Before I received Christ, I was someone who always believed that there was a higher being, but never really explored and wasn’t really keen in finding out more. I was happy where I was, and only reached out to the higher being when I needed help. I didn’t really have a purpose in life. So I lived according to what my parents wanted for me, and strived to make them proud, kind of the “good girl, good daughter” vibe.

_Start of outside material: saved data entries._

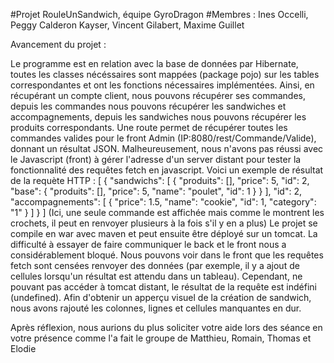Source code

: #Projet RouleUnSandwich, équipe GyroDragon
#Membres : Ines Occelli, Peggy Calderon Kayser, Vincent Gilabert, Maxime Guillet

Avancement du projet :

Le programme est en relation avec la base de données par Hibernate, toutes les classes nécéssaires sont mappées (package pojo) sur les tables correspondantes et ont les fonctions nécessaires implémentées.
Ainsi, en récupérant un compte client, nous pouvons récupérer ses commandes, depuis les commandes nous pouvons récupérer les sandwiches et accompagnements, depuis les sandwiches nous pouvons récupérer les produits correspondants.
Une route permet de récupérer toutes les commandes valides pour le front Admin (IP:8080/rest/Commande/Valide), donnant un résultat JSON. Malheureusement, nous n'avons pas réussi avec le Javascript (front) à gérer l'adresse d'un server distant pour tester la fonctionnalité des requêtes fetch en javascript.
Voici un exemple de résultat de la requète HTTP :
[
    {
        "sandwichs": [
            {
                "produits": [],
                "price": 5,
                "id": 2,
                "base": {
                    "produits": [],
                    "price": 5,
                    "name": "poulet",
                    "id": 1
                }
            }
        ],
        "id": 2,
        "accompagnements": [
            {
                "price": 1.5,
                "name": "cookie",
                "id": 1,
                "category": "1"
            }
        ]
    }
]
(Ici, une seule commande est affichée mais comme le montrent les crochets, il peut en renvoyer plusieurs à la fois s'il y en a plus)
Le projet se compile en war avec maven et peut ensuite être déployé sur un tomcat.
La difficulté à essayer de faire communiquer le back et le front nous a considérablement bloqué.
Nous pouvons voir dans le front que les requêtes fetch sont censées renvoyer des données (par exemple, il y a ajout de cellules lorsqu'un résultat est attendu dans un tableau).
Cependant, ne pouvant pas accéder à tomcat distant, le résultat de la requête est indéfini (undefined).
Afin d'obtenir un apperçu visuel de la création de sandwich, nous avons rajouté les colonnes, lignes et cellules manquantes en dur.

Après réflexion, nous aurions du plus soliciter votre aide lors des séance en votre présence comme l'a fait le groupe de Matthieu, Romain, Thomas et Elodie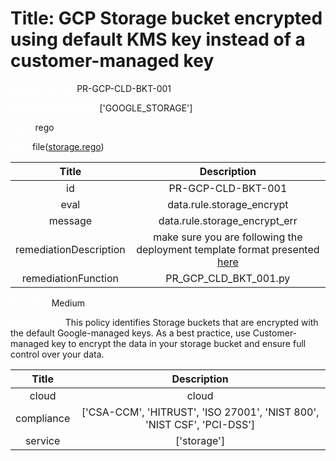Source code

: 



# Title: GCP Storage bucket encrypted using default KMS key instead of a customer-managed key


***<font color="white">Master Test Id:</font>*** PR-GCP-CLD-BKT-001

***<font color="white">Master Snapshot Id:</font>*** ['GOOGLE_STORAGE']

***<font color="white">type:</font>*** rego

***<font color="white">rule:</font>*** file([storage.rego])  
  
  
  
  

|Title|Description|
| :---: | :---: |
|id|PR-GCP-CLD-BKT-001|
|eval|data.rule.storage_encrypt|
|message|data.rule.storage_encrypt_err|
|remediationDescription|make sure you are following the deployment template format presented <a href='https://cloud.google.com/storage/docs/json_api/v1/buckets' target='_blank'>here</a>|
|remediationFunction|PR_GCP_CLD_BKT_001.py|


***<font color="white">Severity:</font>*** Medium

***<font color="white">Description:</font>*** This policy identifies Storage buckets that are encrypted with the default Google-managed keys. As a best practice, use Customer-managed key to encrypt the data in your storage bucket and ensure full control over your data.  
  
  

|Title|Description|
| :---: | :---: |
|cloud|cloud|
|compliance|['CSA-CCM', 'HITRUST', 'ISO 27001', 'NIST 800', 'NIST CSF', 'PCI-DSS']|
|service|['storage']|



[storage.rego]: https://github.com/prancer-io/prancer-compliance-test/tree/master/google/cloud/storage.rego
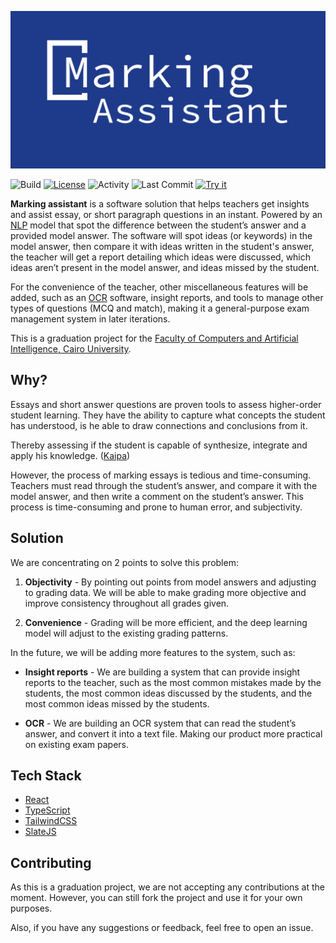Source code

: <p align="center">
  <a href="#"><img src="./docs/banner.png" /></a>
</p>

![Build](https://img.shields.io/github/actions/workflow/status/KoftaCrew/NLP-Marker-Frontend/gh-pages.yaml?branch=master)
[![License](https://img.shields.io/github/license/KoftaCrew/NLP-Marker-Frontend)](LICENSE)
![Activity](https://img.shields.io/github/commit-activity/m/KoftaCrew/NLP-Marker-Frontend)
![Last Commit](https://img.shields.io/github/last-commit/KoftaCrew/NLP-Marker-Frontend)
[![Try it](https://img.shields.io/badge/Try%20it!-NLP%20Marker%20Assistant-informational)](https://koftacrew.github.io/NLP-Marker-Frontend/)

**Marking assistant** is a software solution that helps teachers get insights and assist essay, or short paragraph questions in an instant. Powered by an [NLP](https://en.wikipedia.org/wiki/Natural_language_processing) model that spot the difference between the student’s answer and a provided model answer. The software will spot ideas (or keywords) in the model answer, then compare it with ideas written in the student's answer, the teacher will get a report detailing which ideas were discussed, which ideas aren’t present in the model answer, and ideas missed by the student.

For the convenience of the teacher, other miscellaneous features will be added, such as an [OCR](https://en.wikipedia.org/wiki/Optical_character_recognition) software, insight reports, and tools to manage other types of questions (MCQ and match), making it a general-purpose exam management system in later iterations.

This is a graduation project for the [Faculty of Computers and Artificial Intelligence, Cairo University](http://fci.cu.edu.eg/).

## Why?

Essays and short answer questions are proven tools to assess higher-order student learning. They have the ability to capture what concepts the student has understood, is he able to draw connections and conclusions from it.

Thereby assessing if the student is capable of synthesize, integrate and apply his knowledge. ([Kaipa](https://www.emerald.com/insight/content/doi/10.1108/JARHE-01-2020-0011/full/html))

However, the process of marking essays is tedious and time-consuming. Teachers must read through the student’s answer, and compare it with the model answer, and then write a comment on the student’s answer. This process is time-consuming and prone to human error, and subjectivity.

## Solution

We are concentrating on 2 points to solve this problem:

1. **Objectivity** - By pointing out points from model answers and adjusting to grading data. We will be able to make grading more objective and improve consistency throughout all grades given.

2. **Convenience** - Grading will be more efficient, and the deep learning model will adjust to the existing grading patterns.

In the future, we will be adding more features to the system, such as:

- **Insight reports** - We are building a system that can provide insight reports to the teacher, such as the most common mistakes made by the students, the most common ideas discussed by the students, and the most common ideas missed by the students.

- **OCR** - We are building an OCR system that can read the student’s answer, and convert it into a text file. Making our product more practical on existing exam papers.

## Tech Stack

- [React](https://reactjs.org/)
- [TypeScript](https://www.typescriptlang.org/)
- [TailwindCSS](https://tailwindcss.com/)
- [SlateJS](https://www.slatejs.org/)

## Contributing

As this is a graduation project, we are not accepting any contributions at the moment. However, you can still fork the project and use it for your own purposes.

Also, if you have any suggestions or feedback, feel free to open an issue.
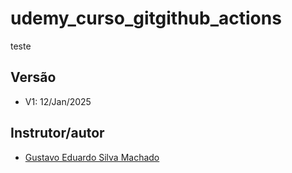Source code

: # udemy_curso_gitgithub_actions
teste
## Versão
- V1: 12/Jan/2025

## Instrutor/autor
- [Gustavo Eduardo Silva Machado](https://github.com/qagesmachado)
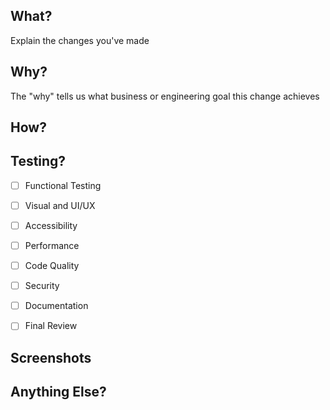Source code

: ## What?

Explain the changes you've made

## Why?

The "why" tells us what business or engineering goal this change achieves

## How?

## Testing?

- [ ] Functional Testing

- [ ] Visual and UI/UX

- [ ] Accessibility

- [ ] Performance

- [ ] Code Quality

- [ ] Security

- [ ] Documentation

- [ ] Final Review

## Screenshots

## Anything Else?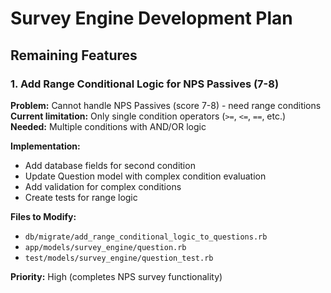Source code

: # Survey Engine Development Plan

## Remaining Features

### 1. Add Range Conditional Logic for NPS Passives (7-8)

**Problem:** Cannot handle NPS Passives (score 7-8) - need range conditions  
**Current limitation:** Only single condition operators (`>=`, `<=`, `==`, etc.)  
**Needed:** Multiple conditions with AND/OR logic

**Implementation:**
- Add database fields for second condition
- Update Question model with complex condition evaluation
- Add validation for complex conditions
- Create tests for range logic

**Files to Modify:**
- `db/migrate/add_range_conditional_logic_to_questions.rb`
- `app/models/survey_engine/question.rb`
- `test/models/survey_engine/question_test.rb`

**Priority:** High (completes NPS survey functionality)

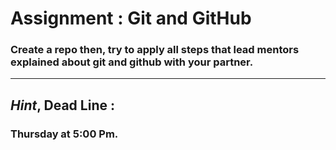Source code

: 
# Assignment : Git and GitHub 

### Create a repo then, try to apply all steps that lead mentors explained about git and github with your partner. 


<hr />

## *Hint*, Dead Line : 

### Thursday at 5:00 Pm.
 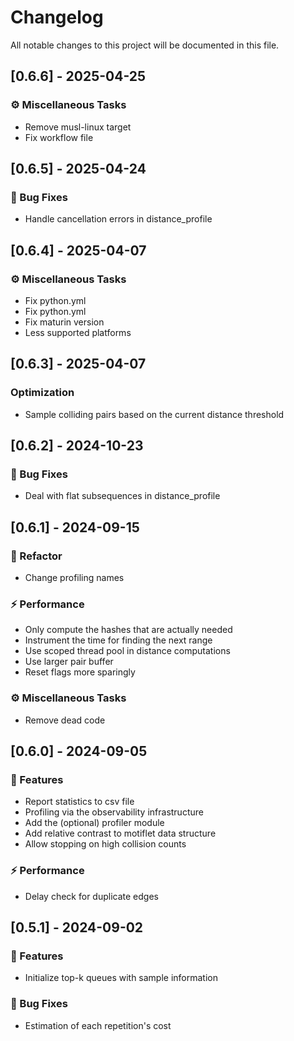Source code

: # Changelog

All notable changes to this project will be documented in this file.

## [0.6.6] - 2025-04-25

### ⚙️ Miscellaneous Tasks

- Remove musl-linux target
- Fix workflow file

## [0.6.5] - 2025-04-24

### 🐛 Bug Fixes

- Handle cancellation errors in distance_profile

## [0.6.4] - 2025-04-07

### ⚙️ Miscellaneous Tasks

- Fix python.yml
- Fix python.yml
- Fix maturin version
- Less supported platforms

## [0.6.3] - 2025-04-07

### Optimization

- Sample colliding pairs based on the current distance threshold

## [0.6.2] - 2024-10-23

### 🐛 Bug Fixes

- Deal with flat subsequences in distance_profile

## [0.6.1] - 2024-09-15

### 🚜 Refactor

- Change profiling names

### ⚡ Performance

- Only compute the hashes that are actually needed
- Instrument the time for finding the next range
- Use scoped thread pool in distance computations
- Use larger pair buffer
- Reset flags more sparingly

### ⚙️ Miscellaneous Tasks

- Remove dead code

## [0.6.0] - 2024-09-05

### 🚀 Features

- Report statistics to csv file
- Profiling via the observability infrastructure
- Add the (optional) profiler module
- Add relative contrast to motiflet data structure
- Allow stopping on high collision counts

### ⚡ Performance

- Delay check for duplicate edges

## [0.5.1] - 2024-09-02

### 🚀 Features

- Initialize top-k queues with sample information

### 🐛 Bug Fixes

- Estimation of each repetition's cost

<!-- generated by git-cliff -->

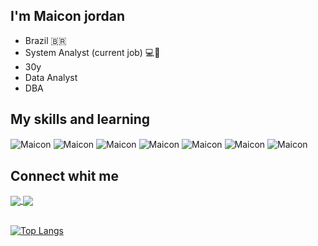 

## I'm Maicon jordan 

- Brazil 🇧🇷
- System Analyst (current job) 💻:briefcase:
- 30y 
- Data Analyst
- DBA
  
 ## My skills and learning  

   <img align="center" alt="Maicon"  src="https://img.shields.io/badge/python-3670A0?style=for-the-badge&logo=python&logoColor=ffdd54" style="maxwidth:100%"> <img align="center" alt="Maicon"  src="https://img.shields.io/badge/-selenium-%43B02A?style=for-the-badge&logo=selenium&logoColor=white" style="max-width:100%">  <img align="center" alt="Maicon"  src="https://img.shields.io/badge/pandas-%23150458.svg?style=for-the-badge&logo=pandas&logoColor=white" style="max-width:100%">  <img align="center" alt="Maicon"  src="https://img.shields.io/badge/power_bi-F2C811?style=for-the-badge&logo=powerbi&logoColor=black" style="max-width:100%">  <img align="center" alt="Maicon"  src="https://img.shields.io/badge/flask-%23000.svg?style=for-the-badge&logo=flask&logoColor=white" style="max-width:100%">   <img align="center" alt="Maicon"  src="https://img.shields.io/badge/GIT-E44C30?style=for-the-badge&logo=git&logoColor=white" style="max-width:100%"> 
    <img align="center" alt="Maicon"  src="https://img.shields.io/badge/Linux-FCC624?style=for-the-badge&logo=linux&logoColor=black" style="max-width:100%">   
    
## Connect whit me 

<a href="https://www.linkedin.com/in/maiconj/" target="_blank">
<img align="center" src="https://img.shields.io/badge/LinkedIn-0077B5?style=for-the-badge&logo=linkedin&logoColor=white" style="max-width:100%">
<a href="https://instagram.com/maiconjordansr" target="_blank">
<img align="center" src="https://img.shields.io/badge/Instagram-E4405F?style=for-the-badge&logo=instagram&logoColor=white" style="max-width:100%">
   
   <br>
   <br> 

    
    
 
 [![Top Langs](https://github-readme-stats.vercel.app/api/top-langs/?username=MaiconJordan&layout=compact)](https://github.com/MaiconJordan/github-readme-stats)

I would say that my Christian journey started in my first year of university. Four years ago, I was brought to church by a friend. She invited me to come for the Good Friday service and afterwards, she went on asking me to come along to church for the next few months. Initially, I went to church because she asked me to, and I had problems saying “no” to people. I remember hardening my heart, telling myself not to believe in the Christian faith and not to spend too much time with people at church. Because of this, I would usually head straight home after church. But over time, I did see the Lord working in me and softening my heart. I began exploring more and asking more questions, and these questions were slowly answered through conversations with people. But conversations with people alone did not help me to trust that the Lord is real. It was my experience with the Lord and how He had been working in my life, that allowed me to confidently say that: yes, God is real!
After I became a Christian, I would say that I was greatly humbled by the Lord. I used to try my best to be that ideal daughter for my parents, and that was where I found my identity. I used to seek approval from friends, and that was where I found my worth. Now, my identity and anchor has changed. I find my identity in Christ alone, and He is my firm foundation. I know that my worth is found in Christ alone. I no longer need to please people but strive to live for God, and to love and serve His people. I still see myself falling short of so many things, but learn to depend more and more on the Lord through prayer.
He opened my eyes and helped me see that the world isn’t as good and perfect as I thought it was. I see how people, and even myself, have rejected God, and just how undeserving we are of His grace. Yet God showed us His love and mercy by sending Jesus to die for us on the cross. For my non-believing friends, the idea of ‘grace’ might seem a bit foreign. Imagine this scenario, a judge walks into a courtroom and sees that the offender he is going to judge is his friend. What is he going to do? He needs to uphold justice, but he also loves his friend. So he punished the offender with a fine, but paid it for him instead. The offender did nothing to deserve that grace from the judge, but it is paid freely out of love by the judge. This probably isn’t the perfect analogy to be compared with God, but it helped me to understand the depth of His love for us that He came down as man to pay for our wrongs.
I thank God for blessing me with the Gracepoint community and my university small group to grow in. I thank God for the conversations I had with people around me. I thank God for working in me and giving me a new heart that wants to live for Him.
Final summary to my brothers and sisters in Christ. Not only do we need to live out the Christian life, but also speak about it. I was brought into this faith because someone told me about the Gospel. I might not have responded to it straight away when I first heard it, but trust in the word of the Lord that it would produce fruit according to His own time. May this be an encouragement to you to take up the courage to share the good news or simply have a conversation with someone.
As for my dear friends who has yet to place their faith in Christ, this is my story of how I came to Christ. I would encourage you to pause and ponder, how has the Lord been working in your life, and where do you stand with God?